▸ **Problem to solve**:
Your job is to return every line in the data holding the string "without".

▼

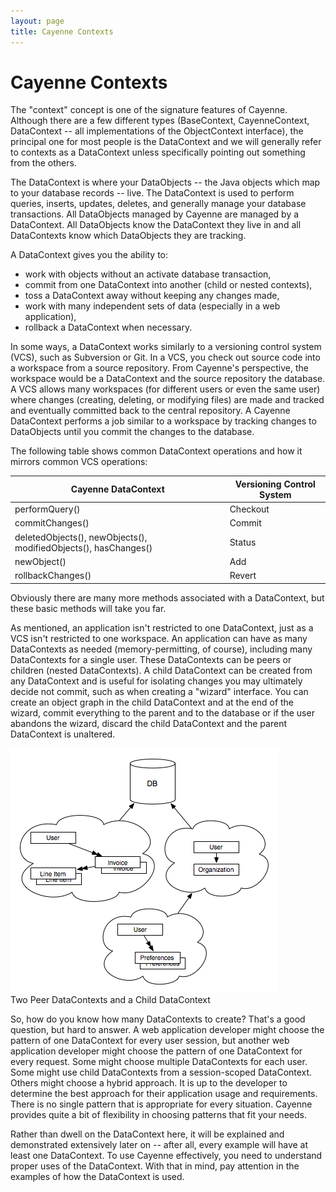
 ```yaml
---
layout: page
title: Cayenne Contexts
---
```


# Cayenne Contexts

The "context" concept is one of the signature features of Cayenne.  Although there are a few different types (BaseContext, CayenneContext, DataContext -- all implementations of the ObjectContext interface), the principal one for most people is the DataContext and we will generally refer to contexts as a DataContext unless specifically pointing out something from the others.

The DataContext is where your DataObjects -- the Java objects which map to your database records -- live.  The DataContext is used to perform queries, inserts, updates, deletes, and generally manage your database transactions.  All DataObjects managed by Cayenne are managed by a DataContext.  All DataObjects know the DataContext they live in and all DataContexts know which DataObjects they are tracking.

A DataContext gives you the ability to:

* work with objects without an activate database transaction,
* commit from one DataContext into another (child or nested contexts),
* toss a DataContext away without keeping any changes made,
* work with many independent sets of data (especially in a web application),
* rollback a DataContext when necessary.

In some ways, a DataContext works similarly to a versioning control system (VCS), such as Subversion or Git.  In a VCS, you check out source code into a workspace from a source repository.  From Cayenne's perspective, the workspace would be a DataContext and the source repository the database.  A VCS allows many workspaces (for different users or even the same user) where changes (creating, deleting, or modifying files) are made and tracked and eventually committed back to the central repository.  A Cayenne DataContext performs a job similar to a workspace by tracking changes to DataObjects until you commit the changes to the database.

The following table shows common DataContext operations and how it mirrors common VCS operations:

Cayenne DataContext | Versioning Control System
------------------- | -------------------------
performQuery()      | Checkout
commitChanges()     | Commit
deletedObjects(), newObjects(), modifiedObjects(), hasChanges() | Status
newObject()         | Add
rollbackChanges()   | Revert


Obviously there are many more methods associated with a DataContext, but these basic methods will take you far.

As mentioned, an application isn't restricted to one DataContext, just as a VCS isn't restricted to one workspace.  An application can have as many DataContexts as needed (memory-permitting, of course), including many DataContexts for a single user.  These DataContexts can be peers or children (nested DataContexts).  A child DataContext can be created from any DataContext and is useful for isolating changes you may ultimately decide not commit, such as when creating a "wizard" interface.  You can create an object graph in the child DataContext and at the end of the wizard, commit everything to the parent and to the database or if the user abandons the wizard, discard the child DataContext and the parent DataContext is unaltered.

<div class="caption">
  <img src="images/datacontexts.png">
  <br/>
  Two Peer DataContexts and a Child DataContext
</div>

So, how do you know how many DataContexts to create?  That's a good question, but hard to answer.  A web application developer might choose the pattern of one DataContext for every user session, but another web application developer might choose the pattern of one DataContext for every request.  Some might choose multiple DataContexts for each user.  Some might use child DataContexts from a session-scoped DataContext.  Others might choose a hybrid approach.  It is up to the developer to determine the best approach for their application usage and requirements.  There is no single pattern that is appropriate for every situation.  Cayenne provides quite a bit of flexibility in choosing patterns that fit your needs.

Rather than dwell on the DataContext here, it will be explained and demonstrated extensively later on -- after all, every example will have at least one DataContext.  To use Cayenne effectively, you need to understand proper uses of the DataContext.  With that in mind, pay attention in the examples of how the DataContext is used.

▲

▸ **Task output**:
* work with objects without an activate database transaction,
* toss a DataContext away without keeping any changes made,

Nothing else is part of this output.